**Task objective**
Starting with the line that contains "That common teachers" and stopping after the line that contains "[^1]: The performance", copy the entries below exactly. Include nothing else.

**Data**
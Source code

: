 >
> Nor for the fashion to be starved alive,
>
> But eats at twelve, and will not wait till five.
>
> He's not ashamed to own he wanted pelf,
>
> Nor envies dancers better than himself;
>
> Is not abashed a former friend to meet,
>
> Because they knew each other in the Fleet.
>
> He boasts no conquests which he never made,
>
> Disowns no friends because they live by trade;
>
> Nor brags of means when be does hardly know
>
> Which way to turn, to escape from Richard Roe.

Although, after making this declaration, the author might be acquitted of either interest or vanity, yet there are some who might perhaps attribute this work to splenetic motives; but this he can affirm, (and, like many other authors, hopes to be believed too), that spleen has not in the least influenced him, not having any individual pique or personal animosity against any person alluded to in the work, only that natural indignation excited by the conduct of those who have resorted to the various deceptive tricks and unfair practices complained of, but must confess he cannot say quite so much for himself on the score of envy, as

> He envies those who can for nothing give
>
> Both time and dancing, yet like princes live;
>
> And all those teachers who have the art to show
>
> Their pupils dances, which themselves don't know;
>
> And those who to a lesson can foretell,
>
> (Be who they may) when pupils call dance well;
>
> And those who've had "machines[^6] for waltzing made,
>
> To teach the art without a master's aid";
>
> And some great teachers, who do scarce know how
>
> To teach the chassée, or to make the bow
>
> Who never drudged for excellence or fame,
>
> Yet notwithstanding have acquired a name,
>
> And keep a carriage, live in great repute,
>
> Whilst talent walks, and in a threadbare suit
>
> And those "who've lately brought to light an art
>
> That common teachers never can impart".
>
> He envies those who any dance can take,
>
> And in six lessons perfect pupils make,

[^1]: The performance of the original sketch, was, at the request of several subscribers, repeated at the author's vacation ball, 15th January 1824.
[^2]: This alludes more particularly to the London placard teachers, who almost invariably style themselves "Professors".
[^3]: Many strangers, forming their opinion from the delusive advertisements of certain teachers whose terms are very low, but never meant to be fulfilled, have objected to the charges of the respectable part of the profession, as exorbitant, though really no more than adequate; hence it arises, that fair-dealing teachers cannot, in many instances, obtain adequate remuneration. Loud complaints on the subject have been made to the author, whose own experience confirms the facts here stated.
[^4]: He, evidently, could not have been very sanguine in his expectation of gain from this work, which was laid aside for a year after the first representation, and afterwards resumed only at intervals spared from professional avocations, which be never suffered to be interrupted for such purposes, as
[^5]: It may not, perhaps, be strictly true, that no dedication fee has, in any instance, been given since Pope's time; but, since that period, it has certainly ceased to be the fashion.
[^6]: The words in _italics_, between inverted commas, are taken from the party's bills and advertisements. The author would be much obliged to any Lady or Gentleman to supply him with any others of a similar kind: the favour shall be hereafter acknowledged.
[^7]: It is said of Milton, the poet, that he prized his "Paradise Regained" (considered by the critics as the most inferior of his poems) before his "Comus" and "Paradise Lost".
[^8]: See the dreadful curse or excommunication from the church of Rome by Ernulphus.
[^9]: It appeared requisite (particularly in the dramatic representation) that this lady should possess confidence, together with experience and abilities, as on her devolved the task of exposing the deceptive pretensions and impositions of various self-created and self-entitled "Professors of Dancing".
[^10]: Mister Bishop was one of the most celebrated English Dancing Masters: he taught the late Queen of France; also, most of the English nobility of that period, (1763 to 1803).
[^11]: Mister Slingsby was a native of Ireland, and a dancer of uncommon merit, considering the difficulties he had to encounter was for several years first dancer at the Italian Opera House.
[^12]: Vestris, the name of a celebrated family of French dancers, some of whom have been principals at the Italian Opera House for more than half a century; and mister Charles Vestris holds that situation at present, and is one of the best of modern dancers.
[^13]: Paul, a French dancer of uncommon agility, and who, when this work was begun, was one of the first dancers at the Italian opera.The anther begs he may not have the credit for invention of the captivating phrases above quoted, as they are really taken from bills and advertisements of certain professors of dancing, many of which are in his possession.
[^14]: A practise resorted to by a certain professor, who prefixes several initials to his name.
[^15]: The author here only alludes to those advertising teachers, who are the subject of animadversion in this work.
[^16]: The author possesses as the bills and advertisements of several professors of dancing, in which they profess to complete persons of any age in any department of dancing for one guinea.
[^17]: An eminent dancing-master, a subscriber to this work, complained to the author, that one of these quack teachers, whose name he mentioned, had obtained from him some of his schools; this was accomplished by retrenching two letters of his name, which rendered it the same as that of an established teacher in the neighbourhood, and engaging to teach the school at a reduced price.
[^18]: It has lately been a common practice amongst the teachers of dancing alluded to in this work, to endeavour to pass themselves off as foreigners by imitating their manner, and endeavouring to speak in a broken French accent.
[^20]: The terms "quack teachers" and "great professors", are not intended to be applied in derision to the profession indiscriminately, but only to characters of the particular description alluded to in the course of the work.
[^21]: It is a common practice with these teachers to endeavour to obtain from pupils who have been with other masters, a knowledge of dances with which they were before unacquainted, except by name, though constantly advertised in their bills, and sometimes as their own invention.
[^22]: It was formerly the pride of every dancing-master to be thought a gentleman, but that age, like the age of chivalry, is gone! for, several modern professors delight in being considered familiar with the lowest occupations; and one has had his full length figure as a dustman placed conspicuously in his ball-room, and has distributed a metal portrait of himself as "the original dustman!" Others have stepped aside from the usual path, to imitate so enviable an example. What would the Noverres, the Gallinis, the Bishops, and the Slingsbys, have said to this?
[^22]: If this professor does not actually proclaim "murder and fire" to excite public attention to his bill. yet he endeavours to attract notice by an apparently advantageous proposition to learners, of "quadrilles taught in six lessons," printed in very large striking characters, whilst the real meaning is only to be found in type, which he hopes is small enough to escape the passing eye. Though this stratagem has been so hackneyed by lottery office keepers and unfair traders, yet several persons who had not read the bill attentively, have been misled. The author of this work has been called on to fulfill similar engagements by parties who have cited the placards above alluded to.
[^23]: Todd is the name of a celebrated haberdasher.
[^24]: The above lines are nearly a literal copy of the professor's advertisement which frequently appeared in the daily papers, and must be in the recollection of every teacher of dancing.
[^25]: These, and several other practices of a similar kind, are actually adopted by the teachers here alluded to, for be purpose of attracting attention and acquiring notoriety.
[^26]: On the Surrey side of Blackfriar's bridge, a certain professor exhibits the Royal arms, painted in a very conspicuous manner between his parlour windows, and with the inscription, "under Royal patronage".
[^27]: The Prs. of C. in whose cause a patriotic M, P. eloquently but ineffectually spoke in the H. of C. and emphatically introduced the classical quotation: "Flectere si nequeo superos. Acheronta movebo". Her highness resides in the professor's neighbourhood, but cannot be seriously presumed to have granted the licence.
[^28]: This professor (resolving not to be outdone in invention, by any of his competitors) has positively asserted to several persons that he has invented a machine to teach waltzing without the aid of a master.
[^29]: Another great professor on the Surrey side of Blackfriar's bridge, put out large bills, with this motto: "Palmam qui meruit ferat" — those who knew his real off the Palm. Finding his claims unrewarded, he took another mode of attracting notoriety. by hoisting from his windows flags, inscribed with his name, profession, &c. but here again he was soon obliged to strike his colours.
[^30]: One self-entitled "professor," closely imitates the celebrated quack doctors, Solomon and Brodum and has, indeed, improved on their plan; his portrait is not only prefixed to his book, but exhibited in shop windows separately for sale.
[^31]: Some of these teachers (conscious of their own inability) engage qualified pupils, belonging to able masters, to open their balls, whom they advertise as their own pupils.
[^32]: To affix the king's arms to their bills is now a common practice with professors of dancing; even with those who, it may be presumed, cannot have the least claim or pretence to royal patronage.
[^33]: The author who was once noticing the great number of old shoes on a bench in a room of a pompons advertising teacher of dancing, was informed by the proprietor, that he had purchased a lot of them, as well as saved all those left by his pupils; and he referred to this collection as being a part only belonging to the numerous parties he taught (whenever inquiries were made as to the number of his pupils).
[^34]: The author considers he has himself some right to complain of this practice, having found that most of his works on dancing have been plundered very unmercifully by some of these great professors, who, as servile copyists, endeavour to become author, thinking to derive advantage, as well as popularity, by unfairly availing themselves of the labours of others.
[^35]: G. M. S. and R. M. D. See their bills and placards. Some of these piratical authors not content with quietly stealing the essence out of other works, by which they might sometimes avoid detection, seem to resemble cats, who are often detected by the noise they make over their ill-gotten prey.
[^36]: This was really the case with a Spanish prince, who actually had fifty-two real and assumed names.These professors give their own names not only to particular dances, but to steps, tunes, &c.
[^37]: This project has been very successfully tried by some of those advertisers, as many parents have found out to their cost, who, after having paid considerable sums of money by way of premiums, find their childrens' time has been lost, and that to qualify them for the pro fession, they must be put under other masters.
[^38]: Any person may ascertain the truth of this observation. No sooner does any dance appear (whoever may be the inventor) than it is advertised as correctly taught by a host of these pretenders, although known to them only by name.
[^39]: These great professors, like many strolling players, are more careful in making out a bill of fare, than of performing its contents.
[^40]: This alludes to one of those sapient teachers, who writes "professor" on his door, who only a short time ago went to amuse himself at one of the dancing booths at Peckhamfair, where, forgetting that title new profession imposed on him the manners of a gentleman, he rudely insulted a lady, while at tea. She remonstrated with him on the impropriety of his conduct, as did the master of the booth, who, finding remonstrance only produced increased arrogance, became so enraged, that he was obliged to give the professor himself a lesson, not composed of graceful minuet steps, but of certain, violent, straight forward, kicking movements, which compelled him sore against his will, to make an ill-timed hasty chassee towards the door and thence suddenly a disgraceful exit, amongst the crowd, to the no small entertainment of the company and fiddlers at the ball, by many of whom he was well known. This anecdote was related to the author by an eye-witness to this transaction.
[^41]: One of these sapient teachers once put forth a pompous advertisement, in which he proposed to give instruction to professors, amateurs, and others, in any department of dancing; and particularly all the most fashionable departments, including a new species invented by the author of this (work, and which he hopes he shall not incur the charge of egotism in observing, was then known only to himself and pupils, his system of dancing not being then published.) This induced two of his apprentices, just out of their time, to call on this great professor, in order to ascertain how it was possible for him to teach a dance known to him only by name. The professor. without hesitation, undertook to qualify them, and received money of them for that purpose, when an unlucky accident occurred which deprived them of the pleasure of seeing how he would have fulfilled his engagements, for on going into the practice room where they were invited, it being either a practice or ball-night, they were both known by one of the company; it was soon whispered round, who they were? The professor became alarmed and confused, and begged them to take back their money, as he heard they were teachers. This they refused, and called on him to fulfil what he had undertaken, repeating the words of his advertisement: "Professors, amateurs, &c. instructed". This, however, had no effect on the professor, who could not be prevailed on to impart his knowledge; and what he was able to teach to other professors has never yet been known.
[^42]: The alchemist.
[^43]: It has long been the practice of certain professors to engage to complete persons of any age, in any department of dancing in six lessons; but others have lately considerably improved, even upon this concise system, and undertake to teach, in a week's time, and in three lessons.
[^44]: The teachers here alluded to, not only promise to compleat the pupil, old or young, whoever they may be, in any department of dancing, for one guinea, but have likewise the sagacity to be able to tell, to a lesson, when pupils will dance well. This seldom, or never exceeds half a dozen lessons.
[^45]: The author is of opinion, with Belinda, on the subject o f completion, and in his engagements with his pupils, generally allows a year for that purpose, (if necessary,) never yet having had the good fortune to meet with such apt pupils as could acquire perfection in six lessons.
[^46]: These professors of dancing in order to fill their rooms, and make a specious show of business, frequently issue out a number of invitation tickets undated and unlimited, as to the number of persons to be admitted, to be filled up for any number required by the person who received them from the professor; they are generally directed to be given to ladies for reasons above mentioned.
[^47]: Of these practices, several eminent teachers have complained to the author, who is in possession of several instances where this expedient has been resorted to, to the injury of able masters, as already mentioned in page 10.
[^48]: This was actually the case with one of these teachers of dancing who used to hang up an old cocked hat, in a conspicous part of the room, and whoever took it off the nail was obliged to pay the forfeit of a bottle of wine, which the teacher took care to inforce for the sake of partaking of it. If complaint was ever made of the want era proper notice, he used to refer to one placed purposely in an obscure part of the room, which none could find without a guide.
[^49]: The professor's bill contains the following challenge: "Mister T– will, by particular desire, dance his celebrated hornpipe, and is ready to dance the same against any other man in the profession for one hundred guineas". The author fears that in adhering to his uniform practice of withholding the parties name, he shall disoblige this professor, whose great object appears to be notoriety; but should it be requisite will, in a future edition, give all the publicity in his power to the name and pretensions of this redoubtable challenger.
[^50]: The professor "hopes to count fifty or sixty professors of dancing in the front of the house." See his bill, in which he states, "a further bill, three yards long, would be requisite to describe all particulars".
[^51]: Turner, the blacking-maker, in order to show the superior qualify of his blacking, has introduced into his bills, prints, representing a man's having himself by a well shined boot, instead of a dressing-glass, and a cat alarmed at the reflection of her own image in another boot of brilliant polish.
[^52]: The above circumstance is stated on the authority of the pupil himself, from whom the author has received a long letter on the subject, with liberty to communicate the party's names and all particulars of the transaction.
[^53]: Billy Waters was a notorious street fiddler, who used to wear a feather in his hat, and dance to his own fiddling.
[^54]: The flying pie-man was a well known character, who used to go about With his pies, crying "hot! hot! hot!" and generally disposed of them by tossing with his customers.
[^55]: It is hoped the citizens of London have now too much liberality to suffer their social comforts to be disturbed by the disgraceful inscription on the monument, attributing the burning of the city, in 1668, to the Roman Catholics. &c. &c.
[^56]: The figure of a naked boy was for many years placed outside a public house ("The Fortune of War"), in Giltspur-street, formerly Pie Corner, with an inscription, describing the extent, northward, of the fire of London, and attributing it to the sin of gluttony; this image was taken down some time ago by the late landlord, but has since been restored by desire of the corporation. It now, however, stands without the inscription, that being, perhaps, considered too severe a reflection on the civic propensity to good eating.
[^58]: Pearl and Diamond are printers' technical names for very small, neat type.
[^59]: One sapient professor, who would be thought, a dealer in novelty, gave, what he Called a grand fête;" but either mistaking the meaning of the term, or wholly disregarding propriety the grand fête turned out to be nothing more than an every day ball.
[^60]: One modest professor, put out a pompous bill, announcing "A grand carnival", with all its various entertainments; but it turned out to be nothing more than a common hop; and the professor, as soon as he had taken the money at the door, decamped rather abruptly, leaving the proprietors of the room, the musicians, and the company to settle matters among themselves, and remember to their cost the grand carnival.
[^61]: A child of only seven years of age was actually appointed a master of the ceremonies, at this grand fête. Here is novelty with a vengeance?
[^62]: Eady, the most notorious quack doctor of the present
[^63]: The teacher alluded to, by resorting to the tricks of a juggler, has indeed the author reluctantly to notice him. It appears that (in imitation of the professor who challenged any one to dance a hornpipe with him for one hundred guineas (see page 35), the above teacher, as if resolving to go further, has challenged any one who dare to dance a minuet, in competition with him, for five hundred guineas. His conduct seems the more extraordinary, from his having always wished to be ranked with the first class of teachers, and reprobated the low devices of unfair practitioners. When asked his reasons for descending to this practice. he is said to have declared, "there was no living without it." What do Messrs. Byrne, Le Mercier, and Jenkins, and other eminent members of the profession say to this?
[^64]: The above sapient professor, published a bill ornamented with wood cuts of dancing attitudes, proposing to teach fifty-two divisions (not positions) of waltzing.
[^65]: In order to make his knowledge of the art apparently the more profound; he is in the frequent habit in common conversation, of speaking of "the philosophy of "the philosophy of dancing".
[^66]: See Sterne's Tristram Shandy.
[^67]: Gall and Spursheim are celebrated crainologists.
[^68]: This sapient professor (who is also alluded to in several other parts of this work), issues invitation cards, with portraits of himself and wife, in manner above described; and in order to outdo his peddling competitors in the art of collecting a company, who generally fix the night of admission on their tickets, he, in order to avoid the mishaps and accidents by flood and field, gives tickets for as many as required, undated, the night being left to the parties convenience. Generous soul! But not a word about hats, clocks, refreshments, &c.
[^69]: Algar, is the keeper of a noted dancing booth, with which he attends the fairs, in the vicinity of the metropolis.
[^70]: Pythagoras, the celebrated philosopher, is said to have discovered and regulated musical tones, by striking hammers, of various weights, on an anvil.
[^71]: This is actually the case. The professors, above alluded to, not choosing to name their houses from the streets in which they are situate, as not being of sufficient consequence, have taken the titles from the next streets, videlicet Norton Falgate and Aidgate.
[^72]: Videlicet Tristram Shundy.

**Expected output**
> That common teachers never can impart".
>
> He envies those who any dance can take,
>
> And in six lessons perfect pupils make,

[^1]: The performance of the original sketch, was, at the request of several subscribers, repeated at the author's vacation ball, 15th January 1824.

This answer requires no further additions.